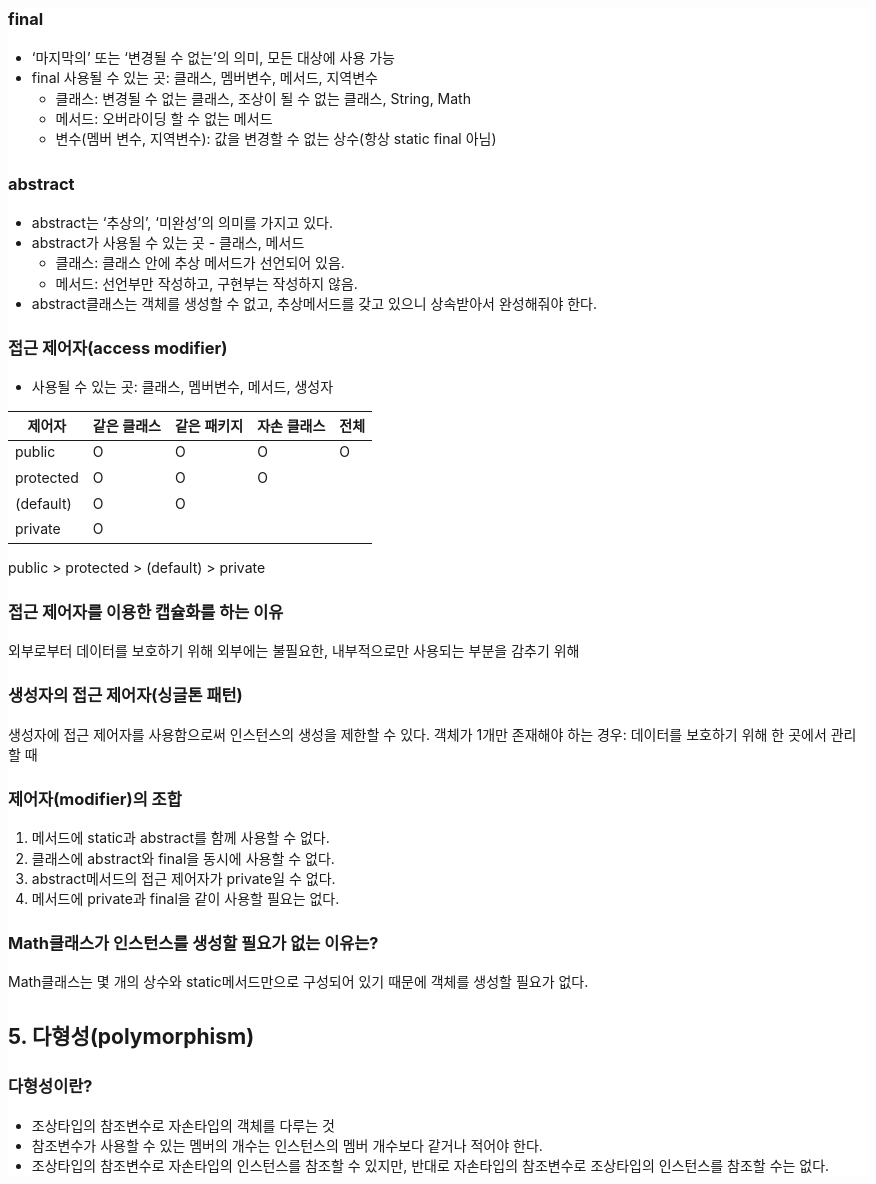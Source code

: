 ### final
- ‘마지막의’ 또는 ‘변경될 수 없는’의 의미, 모든 대상에 사용 가능
- final 사용될 수 있는 곳: 클래스, 멤버변수, 메서드, 지역변수
  - 클래스: 변경될 수 없는 클래스, 조상이 될 수 없는 클래스, String, Math
  - 메서드: 오버라이딩 할 수 없는 메서드
  - 변수(멤버 변수, 지역변수): 값을 변경할 수 없는 상수(항상 static final 아님)

### abstract
- abstract는 ‘추상의’, ‘미완성’의 의미를 가지고 있다.
- abstract가 사용될 수 있는 곳 - 클래스, 메서드
  - 클래스: 클래스 안에 추상 메서드가 선언되어 있음.
  - 메서드: 선언부만 작성하고, 구현부는 작성하지 않음.
- abstract클래스는 객체를 생성할 수 없고, 추상메서드를 갖고 있으니 상속받아서 완성해줘야 한다.

### 접근 제어자(access modifier)
- 사용될 수 있는 곳: 클래스, 멤버변수, 메서드, 생성자

|제어자| 같은 클래스 |같은 패키지|자손 클래스|전체|
|---|-------|---|---|---|
|public| O     |O|O|O|
|protected|O|O|O|
|(default)|O|O|
|private|O|

public > protected > (default) > private

### 접근 제어자를 이용한 캡슐화를 하는 이유
외부로부터 데이터를 보호하기 위해
외부에는 불필요한, 내부적으로만 사용되는 부분을 감추기 위해

### 생성자의 접근 제어자(싱글톤 패턴)
생성자에 접근 제어자를 사용함으로써 인스턴스의 생성을 제한할 수 있다.
객체가 1개만 존재해야 하는 경우: 데이터를 보호하기 위해 한 곳에서 관리할 때

### 제어자(modifier)의 조합
1. 메서드에 static과 abstract를 함께 사용할 수 없다. 
2. 클래스에 abstract와 final을 동시에 사용할 수 없다. 
3. abstract메서드의 접근 제어자가 private일 수 없다. 
4. 메서드에 private과 final을 같이 사용할 필요는 없다.

### Math클래스가 인스턴스를 생성할 필요가 없는 이유는?
Math클래스는 몇 개의 상수와 static메서드만으로 구성되어 있기 때문에 객체를 생성할 필요가 없다.

## 5. 다형성(polymorphism)
### 다형성이란?
- 조상타입의 참조변수로 자손타입의 객체를 다루는 것
- 참조변수가 사용할 수 있는 멤버의 개수는 인스턴스의 멤버 개수보다 같거나 적어야 한다.
- 조상타입의 참조변수로 자손타입의 인스턴스를 참조할 수 있지만, 반대로 자손타입의 참조변수로 조상타입의 인스턴스를 참조할 수는 없다.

★ ★ ★ ★ ★

■ What is required
Go through the listing above. Show each line where the word "modifier" is found.

■ Result
### 접근 제어자(access modifier)
### 제어자(modifier)의 조합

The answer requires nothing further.